* **ACTIVITY**
Exact copies of all the entries are needed.
======== PROVIDED INFORMATION
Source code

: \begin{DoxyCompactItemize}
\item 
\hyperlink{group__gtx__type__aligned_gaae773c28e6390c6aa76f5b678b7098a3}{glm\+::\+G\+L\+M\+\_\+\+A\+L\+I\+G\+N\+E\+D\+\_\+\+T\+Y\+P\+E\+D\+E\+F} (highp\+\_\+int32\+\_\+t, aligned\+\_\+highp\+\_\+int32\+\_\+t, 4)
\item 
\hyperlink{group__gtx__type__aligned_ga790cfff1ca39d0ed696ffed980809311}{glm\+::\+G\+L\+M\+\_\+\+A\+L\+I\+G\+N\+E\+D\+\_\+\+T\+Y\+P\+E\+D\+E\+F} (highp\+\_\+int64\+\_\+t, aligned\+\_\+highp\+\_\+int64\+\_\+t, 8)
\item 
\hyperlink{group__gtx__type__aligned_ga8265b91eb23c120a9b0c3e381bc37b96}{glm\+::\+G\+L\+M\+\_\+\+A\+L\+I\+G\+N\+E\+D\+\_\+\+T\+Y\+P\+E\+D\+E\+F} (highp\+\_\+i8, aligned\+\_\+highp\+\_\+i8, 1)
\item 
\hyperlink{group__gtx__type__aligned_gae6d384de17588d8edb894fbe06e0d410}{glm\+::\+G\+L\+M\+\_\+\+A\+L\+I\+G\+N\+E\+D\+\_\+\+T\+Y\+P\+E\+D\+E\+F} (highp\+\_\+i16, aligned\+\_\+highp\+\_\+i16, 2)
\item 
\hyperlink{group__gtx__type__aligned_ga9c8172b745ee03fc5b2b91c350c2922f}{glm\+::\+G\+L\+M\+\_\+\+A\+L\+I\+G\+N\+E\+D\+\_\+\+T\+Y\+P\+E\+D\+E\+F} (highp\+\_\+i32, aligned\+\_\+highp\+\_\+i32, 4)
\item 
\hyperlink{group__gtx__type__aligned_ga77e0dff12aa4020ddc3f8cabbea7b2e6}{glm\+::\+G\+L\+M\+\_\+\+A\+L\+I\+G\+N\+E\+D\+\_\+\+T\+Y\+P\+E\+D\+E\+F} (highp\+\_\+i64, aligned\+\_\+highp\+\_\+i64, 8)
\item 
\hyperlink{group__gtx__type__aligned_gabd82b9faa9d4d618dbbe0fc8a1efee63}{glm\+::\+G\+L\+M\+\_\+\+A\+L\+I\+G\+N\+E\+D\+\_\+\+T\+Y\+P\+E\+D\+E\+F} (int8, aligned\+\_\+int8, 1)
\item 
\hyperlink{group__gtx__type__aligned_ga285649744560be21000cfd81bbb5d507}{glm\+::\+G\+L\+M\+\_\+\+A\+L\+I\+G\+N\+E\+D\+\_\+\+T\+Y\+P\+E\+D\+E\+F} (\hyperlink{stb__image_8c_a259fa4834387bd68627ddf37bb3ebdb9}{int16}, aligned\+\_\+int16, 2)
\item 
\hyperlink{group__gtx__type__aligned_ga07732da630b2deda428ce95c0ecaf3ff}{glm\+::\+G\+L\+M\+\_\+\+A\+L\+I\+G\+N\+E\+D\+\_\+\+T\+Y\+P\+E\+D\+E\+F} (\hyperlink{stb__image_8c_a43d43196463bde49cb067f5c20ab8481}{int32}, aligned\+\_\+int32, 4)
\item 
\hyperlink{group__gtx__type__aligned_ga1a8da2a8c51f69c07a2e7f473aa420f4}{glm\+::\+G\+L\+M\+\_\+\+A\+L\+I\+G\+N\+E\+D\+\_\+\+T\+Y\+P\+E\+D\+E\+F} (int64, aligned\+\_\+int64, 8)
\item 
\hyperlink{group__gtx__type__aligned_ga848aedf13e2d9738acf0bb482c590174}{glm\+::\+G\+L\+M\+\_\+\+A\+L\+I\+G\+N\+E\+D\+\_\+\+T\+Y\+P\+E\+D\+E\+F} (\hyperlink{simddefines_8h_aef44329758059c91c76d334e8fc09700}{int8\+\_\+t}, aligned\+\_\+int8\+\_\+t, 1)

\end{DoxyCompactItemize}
================
* **YOUR SOLUTION**
Source code

: \begin{DoxyCompactItemize}
\item 
\hyperlink{group__gtx__type__aligned_gaae773c28e6390c6aa76f5b678b7098a3}{glm\+::\+G\+L\+M\+\_\+\+A\+L\+I\+G\+N\+E\+D\+\_\+\+T\+Y\+P\+E\+D\+E\+F} (highp\+\_\+int32\+\_\+t, aligned\+\_\+highp\+\_\+int32\+\_\+t, 4)
\item 
\hyperlink{group__gtx__type__aligned_ga790cfff1ca39d0ed696ffed980809311}{glm\+::\+G\+L\+M\+\_\+\+A\+L\+I\+G\+N\+E\+D\+\_\+\+T\+Y\+P\+E\+D\+E\+F} (highp\+\_\+int64\+\_\+t, aligned\+\_\+highp\+\_\+int64\+\_\+t, 8)
\item 
\hyperlink{group__gtx__type__aligned_ga8265b91eb23c120a9b0c3e381bc37b96}{glm\+::\+G\+L\+M\+\_\+\+A\+L\+I\+G\+N\+E\+D\+\_\+\+T\+Y\+P\+E\+D\+E\+F} (highp\+\_\+i8, aligned\+\_\+highp\+\_\+i8, 1)
\item 
\hyperlink{group__gtx__type__aligned_gae6d384de17588d8edb894fbe06e0d410}{glm\+::\+G\+L\+M\+\_\+\+A\+L\+I\+G\+N\+E\+D\+\_\+\+T\+Y\+P\+E\+D\+E\+F} (highp\+\_\+i16, aligned\+\_\+highp\+\_\+i16, 2)
\item 
\hyperlink{group__gtx__type__aligned_ga9c8172b745ee03fc5b2b91c350c2922f}{glm\+::\+G\+L\+M\+\_\+\+A\+L\+I\+G\+N\+E\+D\+\_\+\+T\+Y\+P\+E\+D\+E\+F} (highp\+\_\+i32, aligned\+\_\+highp\+\_\+i32, 4)
\item 
\hyperlink{group__gtx__type__aligned_ga77e0dff12aa4020ddc3f8cabbea7b2e6}{glm\+::\+G\+L\+M\+\_\+\+A\+L\+I\+G\+N\+E\+D\+\_\+\+T\+Y\+P\+E\+D\+E\+F} (highp\+\_\+i64, aligned\+\_\+highp\+\_\+i64, 8)
\item 
\hyperlink{group__gtx__type__aligned_gabd82b9faa9d4d618dbbe0fc8a1efee63}{glm\+::\+G\+L\+M\+\_\+\+A\+L\+I\+G\+N\+E\+D\+\_\+\+T\+Y\+P\+E\+D\+E\+F} (int8, aligned\+\_\+int8, 1)
\item 
\hyperlink{group__gtx__type__aligned_ga285649744560be21000cfd81bbb5d507}{glm\+::\+G\+L\+M\+\_\+\+A\+L\+I\+G\+N\+E\+D\+\_\+\+T\+Y\+P\+E\+D\+E\+F} (\hyperlink{stb__image_8c_a259fa4834387bd68627ddf37bb3ebdb9}{int16}, aligned\+\_\+int16, 2)
\item 
\hyperlink{group__gtx__type__aligned_ga07732da630b2deda428ce95c0ecaf3ff}{glm\+::\+G\+L\+M\+\_\+\+A\+L\+I\+G\+N\+E\+D\+\_\+\+T\+Y\+P\+E\+D\+E\+F} (\hyperlink{stb__image_8c_a43d43196463bde49cb067f5c20ab8481}{int32}, aligned\+\_\+int32, 4)
\item 
\hyperlink{group__gtx__type__aligned_ga1a8da2a8c51f69c07a2e7f473aa420f4}{glm\+::\+G\+L\+M\+\_\+\+A\+L\+I\+G\+N\+E\+D\+\_\+\+T\+Y\+P\+E\+D\+E\+F} (int64, aligned\+\_\+int64, 8)
\item 
\hyperlink{group__gtx__type__aligned_ga848aedf13e2d9738acf0bb482c590174}{glm\+::\+G\+L\+M\+\_\+\+A\+L\+I\+G\+N\+E\+D\+\_\+\+T\+Y\+P\+E\+D\+E\+F} (\hyperlink{simddefines_8h_aef44329758059c91c76d334e8fc09700}{int8\+\_\+t}, aligned\+\_\+int8\+\_\+t, 1)

\end{DoxyCompactItemize}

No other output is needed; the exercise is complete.